Segment Start: DATA SECTION
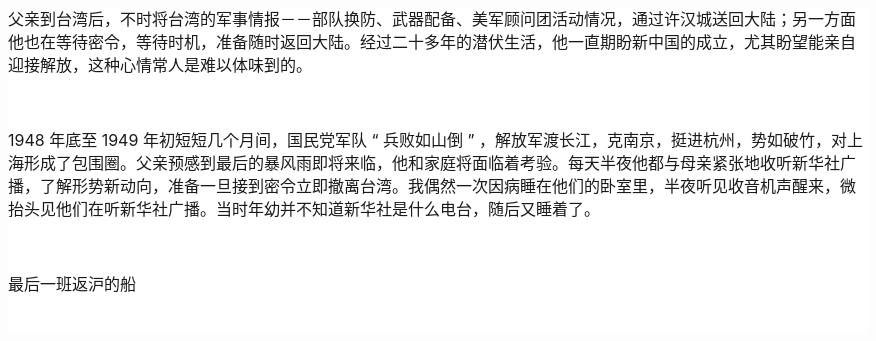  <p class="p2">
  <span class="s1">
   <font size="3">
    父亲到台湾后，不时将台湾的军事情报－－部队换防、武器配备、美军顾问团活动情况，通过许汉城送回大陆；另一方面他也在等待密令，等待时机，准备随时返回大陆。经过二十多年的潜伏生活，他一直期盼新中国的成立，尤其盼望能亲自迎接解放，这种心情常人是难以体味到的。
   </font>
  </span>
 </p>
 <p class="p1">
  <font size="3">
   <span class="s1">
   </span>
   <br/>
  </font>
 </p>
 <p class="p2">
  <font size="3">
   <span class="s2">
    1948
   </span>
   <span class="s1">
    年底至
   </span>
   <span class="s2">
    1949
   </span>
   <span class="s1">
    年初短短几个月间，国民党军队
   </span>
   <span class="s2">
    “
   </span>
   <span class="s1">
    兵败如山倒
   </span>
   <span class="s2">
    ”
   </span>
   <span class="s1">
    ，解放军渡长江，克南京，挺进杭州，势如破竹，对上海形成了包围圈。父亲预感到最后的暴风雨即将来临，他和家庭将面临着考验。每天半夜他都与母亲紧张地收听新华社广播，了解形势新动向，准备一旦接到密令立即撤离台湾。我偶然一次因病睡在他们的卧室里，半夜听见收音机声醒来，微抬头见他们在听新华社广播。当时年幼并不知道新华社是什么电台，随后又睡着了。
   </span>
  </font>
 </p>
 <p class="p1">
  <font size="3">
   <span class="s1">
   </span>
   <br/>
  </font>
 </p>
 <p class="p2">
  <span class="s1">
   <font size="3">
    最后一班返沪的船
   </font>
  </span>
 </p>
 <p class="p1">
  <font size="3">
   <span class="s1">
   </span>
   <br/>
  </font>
Segment End: DATA SECTION
TASK GOAL: Please return the records as they stand, word for word, with no pictures.

SOLUTION FOR THIS EXERCISE:
  <p class="p2">
  <span class="s1">
   <font size="3">
    父亲到台湾后，不时将台湾的军事情报－－部队换防、武器配备、美军顾问团活动情况，通过许汉城送回大陆；另一方面他也在等待密令，等待时机，准备随时返回大陆。经过二十多年的潜伏生活，他一直期盼新中国的成立，尤其盼望能亲自迎接解放，这种心情常人是难以体味到的。
   </font>
  </span>
 </p>
 <p class="p1">
  <font size="3">
   <span class="s1">
   </span>
   <br/>
  </font>
 </p>
 <p class="p2">
  <font size="3">
   <span class="s2">
    1948
   </span>
   <span class="s1">
    年底至
   </span>
   <span class="s2">
    1949
   </span>
   <span class="s1">
    年初短短几个月间，国民党军队
   </span>
   <span class="s2">
    “
   </span>
   <span class="s1">
    兵败如山倒
   </span>
   <span class="s2">
    ”
   </span>
   <span class="s1">
    ，解放军渡长江，克南京，挺进杭州，势如破竹，对上海形成了包围圈。父亲预感到最后的暴风雨即将来临，他和家庭将面临着考验。每天半夜他都与母亲紧张地收听新华社广播，了解形势新动向，准备一旦接到密令立即撤离台湾。我偶然一次因病睡在他们的卧室里，半夜听见收音机声醒来，微抬头见他们在听新华社广播。当时年幼并不知道新华社是什么电台，随后又睡着了。
   </span>
  </font>
 </p>
 <p class="p1">
  <font size="3">
   <span class="s1">
   </span>
   <br/>
  </font>
 </p>
 <p class="p2">
  <span class="s1">
   <font size="3">
    最后一班返沪的船
   </font>
  </span>
 </p>
 <p class="p1">
  <font size="3">
   <span class="s1">
   </span>
   <br/>
  </font>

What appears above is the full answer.